Source texts of formatted documents
####################
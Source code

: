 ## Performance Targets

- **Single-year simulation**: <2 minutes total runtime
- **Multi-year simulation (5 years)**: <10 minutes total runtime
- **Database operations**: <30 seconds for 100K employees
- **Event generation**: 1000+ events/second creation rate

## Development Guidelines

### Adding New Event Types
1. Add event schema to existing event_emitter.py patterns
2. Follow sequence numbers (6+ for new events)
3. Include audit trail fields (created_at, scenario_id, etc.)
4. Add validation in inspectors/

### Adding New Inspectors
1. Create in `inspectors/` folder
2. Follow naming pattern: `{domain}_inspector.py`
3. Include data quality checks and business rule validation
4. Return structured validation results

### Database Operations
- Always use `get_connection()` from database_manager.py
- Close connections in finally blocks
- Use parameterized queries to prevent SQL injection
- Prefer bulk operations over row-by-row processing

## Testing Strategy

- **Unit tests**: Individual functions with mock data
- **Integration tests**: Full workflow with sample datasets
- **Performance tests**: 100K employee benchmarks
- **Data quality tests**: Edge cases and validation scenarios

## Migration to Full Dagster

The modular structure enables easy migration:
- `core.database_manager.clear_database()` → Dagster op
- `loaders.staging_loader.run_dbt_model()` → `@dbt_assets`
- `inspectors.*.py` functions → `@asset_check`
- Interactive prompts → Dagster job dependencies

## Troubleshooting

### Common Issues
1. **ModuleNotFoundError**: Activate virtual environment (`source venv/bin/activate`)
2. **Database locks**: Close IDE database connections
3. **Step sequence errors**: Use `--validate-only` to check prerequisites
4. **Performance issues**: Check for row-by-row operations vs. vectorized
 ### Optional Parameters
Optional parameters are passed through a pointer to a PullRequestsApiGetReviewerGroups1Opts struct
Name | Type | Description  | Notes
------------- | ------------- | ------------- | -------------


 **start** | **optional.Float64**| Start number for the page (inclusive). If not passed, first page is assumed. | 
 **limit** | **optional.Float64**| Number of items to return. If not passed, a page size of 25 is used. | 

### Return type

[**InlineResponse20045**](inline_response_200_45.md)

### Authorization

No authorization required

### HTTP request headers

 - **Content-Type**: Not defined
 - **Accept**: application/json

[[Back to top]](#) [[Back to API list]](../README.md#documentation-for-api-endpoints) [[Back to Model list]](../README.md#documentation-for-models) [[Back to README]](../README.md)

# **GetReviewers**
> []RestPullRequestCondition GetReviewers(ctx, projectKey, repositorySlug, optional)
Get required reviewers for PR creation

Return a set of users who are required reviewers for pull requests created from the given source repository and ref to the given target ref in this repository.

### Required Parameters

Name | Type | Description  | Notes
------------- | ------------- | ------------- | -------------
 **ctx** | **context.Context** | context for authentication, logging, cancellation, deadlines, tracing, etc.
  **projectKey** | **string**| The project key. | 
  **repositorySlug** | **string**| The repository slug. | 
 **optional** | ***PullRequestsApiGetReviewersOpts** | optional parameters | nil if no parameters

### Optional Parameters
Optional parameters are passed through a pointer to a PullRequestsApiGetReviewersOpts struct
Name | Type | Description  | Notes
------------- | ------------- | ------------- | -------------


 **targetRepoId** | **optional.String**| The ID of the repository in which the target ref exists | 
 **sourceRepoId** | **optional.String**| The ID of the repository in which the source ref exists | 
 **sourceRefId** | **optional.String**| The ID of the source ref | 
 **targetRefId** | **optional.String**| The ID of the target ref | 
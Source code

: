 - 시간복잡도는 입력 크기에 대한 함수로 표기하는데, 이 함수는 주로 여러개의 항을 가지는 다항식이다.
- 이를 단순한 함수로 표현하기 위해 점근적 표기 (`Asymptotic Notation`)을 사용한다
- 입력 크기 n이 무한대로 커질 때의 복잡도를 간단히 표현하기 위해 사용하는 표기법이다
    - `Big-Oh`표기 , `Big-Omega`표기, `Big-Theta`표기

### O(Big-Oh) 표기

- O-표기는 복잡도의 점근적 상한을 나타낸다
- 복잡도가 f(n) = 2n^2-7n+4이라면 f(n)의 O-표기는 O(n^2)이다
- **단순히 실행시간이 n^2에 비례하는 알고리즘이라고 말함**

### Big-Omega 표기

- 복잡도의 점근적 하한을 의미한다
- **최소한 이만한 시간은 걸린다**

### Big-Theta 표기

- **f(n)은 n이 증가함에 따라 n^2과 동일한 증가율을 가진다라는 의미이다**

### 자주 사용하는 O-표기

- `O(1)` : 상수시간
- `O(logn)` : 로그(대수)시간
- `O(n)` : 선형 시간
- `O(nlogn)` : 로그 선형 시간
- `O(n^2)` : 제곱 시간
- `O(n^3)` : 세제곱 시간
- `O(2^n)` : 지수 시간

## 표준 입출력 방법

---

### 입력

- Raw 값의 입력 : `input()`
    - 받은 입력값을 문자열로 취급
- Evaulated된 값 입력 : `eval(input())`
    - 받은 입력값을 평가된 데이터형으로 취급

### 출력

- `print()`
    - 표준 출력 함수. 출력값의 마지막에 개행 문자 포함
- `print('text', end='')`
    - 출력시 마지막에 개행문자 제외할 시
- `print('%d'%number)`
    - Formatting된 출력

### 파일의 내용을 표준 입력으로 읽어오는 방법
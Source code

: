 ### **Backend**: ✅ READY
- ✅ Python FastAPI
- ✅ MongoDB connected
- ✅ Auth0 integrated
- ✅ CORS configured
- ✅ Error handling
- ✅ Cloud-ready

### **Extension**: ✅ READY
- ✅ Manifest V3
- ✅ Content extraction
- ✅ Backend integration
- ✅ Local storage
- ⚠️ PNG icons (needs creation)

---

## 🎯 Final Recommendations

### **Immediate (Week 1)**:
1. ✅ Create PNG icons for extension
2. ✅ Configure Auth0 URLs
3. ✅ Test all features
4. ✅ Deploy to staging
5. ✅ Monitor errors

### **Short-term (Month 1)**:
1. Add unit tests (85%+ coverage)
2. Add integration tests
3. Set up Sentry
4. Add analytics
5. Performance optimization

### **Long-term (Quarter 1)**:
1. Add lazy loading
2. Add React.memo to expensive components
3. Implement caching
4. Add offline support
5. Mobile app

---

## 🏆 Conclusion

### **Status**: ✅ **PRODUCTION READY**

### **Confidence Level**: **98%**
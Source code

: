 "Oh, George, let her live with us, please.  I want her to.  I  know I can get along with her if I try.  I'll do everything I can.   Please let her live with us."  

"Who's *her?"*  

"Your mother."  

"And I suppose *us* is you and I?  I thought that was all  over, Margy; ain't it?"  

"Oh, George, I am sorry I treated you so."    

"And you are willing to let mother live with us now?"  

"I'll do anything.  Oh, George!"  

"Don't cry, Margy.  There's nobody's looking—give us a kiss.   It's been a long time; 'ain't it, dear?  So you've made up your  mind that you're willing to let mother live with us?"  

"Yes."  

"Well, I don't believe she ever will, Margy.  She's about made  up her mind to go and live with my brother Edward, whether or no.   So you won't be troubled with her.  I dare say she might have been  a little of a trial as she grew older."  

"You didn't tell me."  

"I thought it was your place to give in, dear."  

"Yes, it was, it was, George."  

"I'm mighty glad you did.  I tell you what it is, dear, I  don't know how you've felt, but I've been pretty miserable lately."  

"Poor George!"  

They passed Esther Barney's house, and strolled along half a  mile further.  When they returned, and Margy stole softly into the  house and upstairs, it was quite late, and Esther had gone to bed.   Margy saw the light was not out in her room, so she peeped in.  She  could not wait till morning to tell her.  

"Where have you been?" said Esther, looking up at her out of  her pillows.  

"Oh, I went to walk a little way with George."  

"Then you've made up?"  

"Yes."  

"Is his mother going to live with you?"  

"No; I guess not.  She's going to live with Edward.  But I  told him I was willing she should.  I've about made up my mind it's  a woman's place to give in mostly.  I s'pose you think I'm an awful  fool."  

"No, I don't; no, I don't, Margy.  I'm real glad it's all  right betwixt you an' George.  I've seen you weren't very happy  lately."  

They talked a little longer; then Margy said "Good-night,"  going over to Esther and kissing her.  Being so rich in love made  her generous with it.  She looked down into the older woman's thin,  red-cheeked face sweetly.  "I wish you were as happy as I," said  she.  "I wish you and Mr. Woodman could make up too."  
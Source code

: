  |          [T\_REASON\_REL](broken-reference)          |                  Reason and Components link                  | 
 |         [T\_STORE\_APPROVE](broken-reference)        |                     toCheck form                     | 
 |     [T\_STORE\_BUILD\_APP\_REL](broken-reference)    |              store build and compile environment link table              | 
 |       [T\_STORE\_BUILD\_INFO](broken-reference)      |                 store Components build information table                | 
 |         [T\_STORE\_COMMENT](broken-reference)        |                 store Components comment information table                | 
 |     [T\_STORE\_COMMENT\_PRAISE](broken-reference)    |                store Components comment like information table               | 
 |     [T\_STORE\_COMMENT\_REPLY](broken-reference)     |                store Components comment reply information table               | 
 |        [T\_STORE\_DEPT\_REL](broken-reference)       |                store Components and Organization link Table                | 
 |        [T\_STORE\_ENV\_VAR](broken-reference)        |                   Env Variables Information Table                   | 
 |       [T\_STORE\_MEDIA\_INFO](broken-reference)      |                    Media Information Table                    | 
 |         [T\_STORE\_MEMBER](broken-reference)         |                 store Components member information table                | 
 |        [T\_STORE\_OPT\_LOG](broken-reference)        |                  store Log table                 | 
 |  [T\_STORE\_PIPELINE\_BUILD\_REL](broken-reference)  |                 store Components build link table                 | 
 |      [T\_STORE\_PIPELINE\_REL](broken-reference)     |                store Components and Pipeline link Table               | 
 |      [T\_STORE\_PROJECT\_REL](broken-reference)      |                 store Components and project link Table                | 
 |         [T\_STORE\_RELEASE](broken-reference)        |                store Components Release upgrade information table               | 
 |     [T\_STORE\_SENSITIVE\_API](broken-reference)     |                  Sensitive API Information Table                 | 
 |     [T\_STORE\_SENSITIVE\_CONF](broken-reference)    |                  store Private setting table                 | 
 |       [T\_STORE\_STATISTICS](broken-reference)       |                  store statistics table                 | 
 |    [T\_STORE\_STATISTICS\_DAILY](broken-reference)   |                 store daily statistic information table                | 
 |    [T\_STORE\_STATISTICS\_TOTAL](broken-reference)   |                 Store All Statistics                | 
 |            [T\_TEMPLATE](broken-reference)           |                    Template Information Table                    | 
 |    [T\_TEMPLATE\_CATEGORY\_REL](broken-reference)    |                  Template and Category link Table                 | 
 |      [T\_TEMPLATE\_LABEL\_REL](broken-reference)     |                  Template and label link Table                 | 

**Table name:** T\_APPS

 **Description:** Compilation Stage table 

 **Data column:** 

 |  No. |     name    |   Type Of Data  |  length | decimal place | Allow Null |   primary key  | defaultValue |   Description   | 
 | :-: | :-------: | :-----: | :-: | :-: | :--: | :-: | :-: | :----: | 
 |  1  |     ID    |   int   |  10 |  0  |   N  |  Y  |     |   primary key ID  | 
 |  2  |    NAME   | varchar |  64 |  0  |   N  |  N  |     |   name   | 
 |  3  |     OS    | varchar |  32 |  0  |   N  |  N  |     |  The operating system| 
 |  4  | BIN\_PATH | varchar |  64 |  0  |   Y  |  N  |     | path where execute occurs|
####################
### [Task statement]
Across all the entries, how many lines include "복잡도의"? Answer with the number alone.

### [Answer box]
2